Owen was beyond incredulous. He actually laughed, as though Art would join him and admit to the jest, but he didn’t. “Wait — you’re serious?” Owen asked.
“He didn’t only modify his DNA to fool the screening process,” Art continued. “He used it to store his research. He started a family, and when he did, the data in his DNA got passed down, too. Generation after generation learned about their heritage when they came of age.” He smiled over at Owen. “Your mother would’ve told you, too, one day. You’re fortunate she told me.”
“I talk to my mother all the time,” Owen said. “She’s never said anything.”
“Well that’s not really her, is it?” Art said. He leaned in again. “Owen, the Company that built this place is the same one that your great-grandfather was hiding from. The same one that almost certainly took your father from you. Now maybe that’s just a coincidence, but if it isn’t, if I were you, I’d spend less time whining about the Towers and more trying to learn the truth.”
“I’m not saying I believe you, but how do you know all this?” asked Owen.

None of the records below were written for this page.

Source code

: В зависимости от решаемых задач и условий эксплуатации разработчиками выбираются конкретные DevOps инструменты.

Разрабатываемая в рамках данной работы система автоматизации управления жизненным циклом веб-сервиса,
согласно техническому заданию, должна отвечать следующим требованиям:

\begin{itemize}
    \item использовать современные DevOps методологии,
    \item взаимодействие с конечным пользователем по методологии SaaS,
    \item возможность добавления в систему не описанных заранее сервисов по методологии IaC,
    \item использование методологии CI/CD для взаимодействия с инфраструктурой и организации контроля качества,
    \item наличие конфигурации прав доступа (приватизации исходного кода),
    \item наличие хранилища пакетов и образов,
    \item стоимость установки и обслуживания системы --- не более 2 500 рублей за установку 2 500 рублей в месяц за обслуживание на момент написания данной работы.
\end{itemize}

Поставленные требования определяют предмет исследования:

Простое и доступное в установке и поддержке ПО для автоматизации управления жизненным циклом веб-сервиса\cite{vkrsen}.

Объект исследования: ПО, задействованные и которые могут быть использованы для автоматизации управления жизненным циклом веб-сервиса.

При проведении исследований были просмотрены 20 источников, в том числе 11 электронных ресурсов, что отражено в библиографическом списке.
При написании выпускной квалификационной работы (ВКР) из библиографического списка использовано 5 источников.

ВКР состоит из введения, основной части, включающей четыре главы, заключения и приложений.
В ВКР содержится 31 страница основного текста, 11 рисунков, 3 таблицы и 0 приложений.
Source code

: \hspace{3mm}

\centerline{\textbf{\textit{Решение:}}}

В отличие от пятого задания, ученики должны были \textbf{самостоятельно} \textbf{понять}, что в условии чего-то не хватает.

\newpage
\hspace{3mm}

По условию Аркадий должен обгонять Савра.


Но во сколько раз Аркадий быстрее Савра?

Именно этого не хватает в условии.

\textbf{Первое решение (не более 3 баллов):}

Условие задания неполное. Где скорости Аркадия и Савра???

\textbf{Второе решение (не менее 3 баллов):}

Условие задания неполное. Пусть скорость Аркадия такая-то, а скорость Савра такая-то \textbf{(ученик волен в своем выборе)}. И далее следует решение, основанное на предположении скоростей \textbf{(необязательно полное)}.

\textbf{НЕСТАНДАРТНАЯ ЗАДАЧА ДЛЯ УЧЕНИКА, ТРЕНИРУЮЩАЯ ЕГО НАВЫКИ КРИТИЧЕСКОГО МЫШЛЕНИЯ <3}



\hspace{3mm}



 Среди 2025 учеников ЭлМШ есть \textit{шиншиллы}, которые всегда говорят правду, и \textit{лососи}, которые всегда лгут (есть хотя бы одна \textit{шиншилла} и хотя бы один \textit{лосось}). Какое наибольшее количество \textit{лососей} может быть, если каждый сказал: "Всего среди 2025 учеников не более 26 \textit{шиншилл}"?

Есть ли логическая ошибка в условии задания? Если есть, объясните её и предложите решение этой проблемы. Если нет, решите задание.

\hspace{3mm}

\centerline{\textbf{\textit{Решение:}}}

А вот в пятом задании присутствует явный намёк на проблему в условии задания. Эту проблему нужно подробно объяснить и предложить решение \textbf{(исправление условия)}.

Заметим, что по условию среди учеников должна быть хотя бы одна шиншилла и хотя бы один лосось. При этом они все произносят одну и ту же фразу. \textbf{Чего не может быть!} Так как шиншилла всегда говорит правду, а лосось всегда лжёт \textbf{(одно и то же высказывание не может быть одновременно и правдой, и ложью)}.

“Your grandmother’s maiden name was Behrens. There came a day when she said she was washing her hands of it. She thought the story about Hopper was bunk. Said it was up to me whether to tell you. We never spoke again. She went in the Box three years ago.”
“So… you’re Owen’s great uncle?” asked Tosh.
He nodded. “Sorry you had to find out this way, but this secret is too big to risk it spreading. Now that you know, you have to be more careful than ever what you say. If Cytocorp still exists and they thought Hopper’s work might still exist, I don’t know what they’d do.”
You could’ve pushed Owen over with one finger. “So what am I supposed to do with this?” he asked.
“Survive as long as you can,” Art said, putting his hands on Owen’s shoulders in a way that now felt appropriately avuncular. “And if you ever have the opportunity to get out, take it. And run as far from this place as you possibly can.”
24
As soon as she opened the door to sabotage, Elle regretted it. She valued Luther’s counsel and had benefitted from it in the past, but it felt wrong. They didn’t know enough to reach that conclusion. And if the evidence pointed to something else, like negligence, then what?
She liked the Nexus. The antiseptic smell of the coolant below was oddly reassuring and the soft blue glow of the UV lights played on the ceiling like some kind of cave lagoon. It was a good place to think. But the sound of the airlock opening behind her yanked her from her reverie. Luther. Judging from the look on his face, he hadn’t expected to find her there.
“Hey,” he said. “What’re you doing down here?”
“I wanted to take everyone’s pulse on the message. See if perceptions were starting to shift.”
“And?” Luther asked.
“Slight uptick. Of course, now they’re just afraid of each other.”
He sighed and approached her bearing that condescending, fatherly look she hated.
“Things will calm down once we find whoever’s responsible,” he said, his voice softening.
“What if no one’s responsible? In fact, what if we are? Then what?”
He placed his hands on her shoulders the way he did when she needed reassuring. It normally made her feel strong and in control, but here it felt oddly menacing.
“Look, there’s no blueprint for this situation. All we can do is stay out in front of it. That’s exactly what we’re doing.”
“Why are you down here?” she asked.
He paused for just a moment before replying. It might have been her imagination, but it felt like he was buying his brain an extra second to think. It made what came next feel an awful lot like a lie. He dropped his hands from her shoulders and folded them behind his back, then nodded down at the submerged components.